> _Work to complete_:
Restate the records in their entirety, word for word.
'''
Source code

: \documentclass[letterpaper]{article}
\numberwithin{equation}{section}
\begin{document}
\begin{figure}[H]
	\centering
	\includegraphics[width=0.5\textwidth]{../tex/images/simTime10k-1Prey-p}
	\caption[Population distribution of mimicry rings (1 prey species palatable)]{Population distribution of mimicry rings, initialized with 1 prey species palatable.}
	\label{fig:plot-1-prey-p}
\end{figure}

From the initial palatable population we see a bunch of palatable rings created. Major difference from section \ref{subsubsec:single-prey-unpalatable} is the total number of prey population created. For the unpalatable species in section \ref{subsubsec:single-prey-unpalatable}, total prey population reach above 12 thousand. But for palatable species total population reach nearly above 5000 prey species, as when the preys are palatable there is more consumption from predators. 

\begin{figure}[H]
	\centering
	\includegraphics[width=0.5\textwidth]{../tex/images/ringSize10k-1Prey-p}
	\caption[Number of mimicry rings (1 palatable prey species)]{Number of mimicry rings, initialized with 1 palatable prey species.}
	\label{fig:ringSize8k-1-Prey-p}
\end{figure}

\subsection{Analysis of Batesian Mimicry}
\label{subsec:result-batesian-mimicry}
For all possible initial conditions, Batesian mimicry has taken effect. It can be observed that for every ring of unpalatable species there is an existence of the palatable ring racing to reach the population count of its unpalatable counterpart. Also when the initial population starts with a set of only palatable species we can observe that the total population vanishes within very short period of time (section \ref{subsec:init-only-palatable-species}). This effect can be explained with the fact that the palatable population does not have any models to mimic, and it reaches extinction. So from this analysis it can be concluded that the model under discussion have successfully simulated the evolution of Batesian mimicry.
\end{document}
'''
> _Result_:
Source code

: \documentclass[letterpaper]{article}
\numberwithin{equation}{section}
\begin{document}
\begin{figure}[H]
	\centering
	\includegraphics[width=0.5\textwidth]{../tex/images/simTime10k-1Prey-p}
	\caption[Population distribution of mimicry rings (1 prey species palatable)]{Population distribution of mimicry rings, initialized with 1 prey species palatable.}
	\label{fig:plot-1-prey-p}
\end{figure}

From the initial palatable population we see a bunch of palatable rings created. Major difference from section \ref{subsubsec:single-prey-unpalatable} is the total number of prey population created. For the unpalatable species in section \ref{subsubsec:single-prey-unpalatable}, total prey population reach above 12 thousand. But for palatable species total population reach nearly above 5000 prey species, as when the preys are palatable there is more consumption from predators. 

\begin{figure}[H]
	\centering
	\includegraphics[width=0.5\textwidth]{../tex/images/ringSize10k-1Prey-p}
	\caption[Number of mimicry rings (1 palatable prey species)]{Number of mimicry rings, initialized with 1 palatable prey species.}
	\label{fig:ringSize8k-1-Prey-p}
\end{figure}

\subsection{Analysis of Batesian Mimicry}
\label{subsec:result-batesian-mimicry}
For all possible initial conditions, Batesian mimicry has taken effect. It can be observed that for every ring of unpalatable species there is an existence of the palatable ring racing to reach the population count of its unpalatable counterpart. Also when the initial population starts with a set of only palatable species we can observe that the total population vanishes within very short period of time (section \ref{subsec:init-only-palatable-species}). This effect can be explained with the fact that the palatable population does not have any models to mimic, and it reaches extinction. So from this analysis it can be concluded that the model under discussion have successfully simulated the evolution of Batesian mimicry.
\end{document}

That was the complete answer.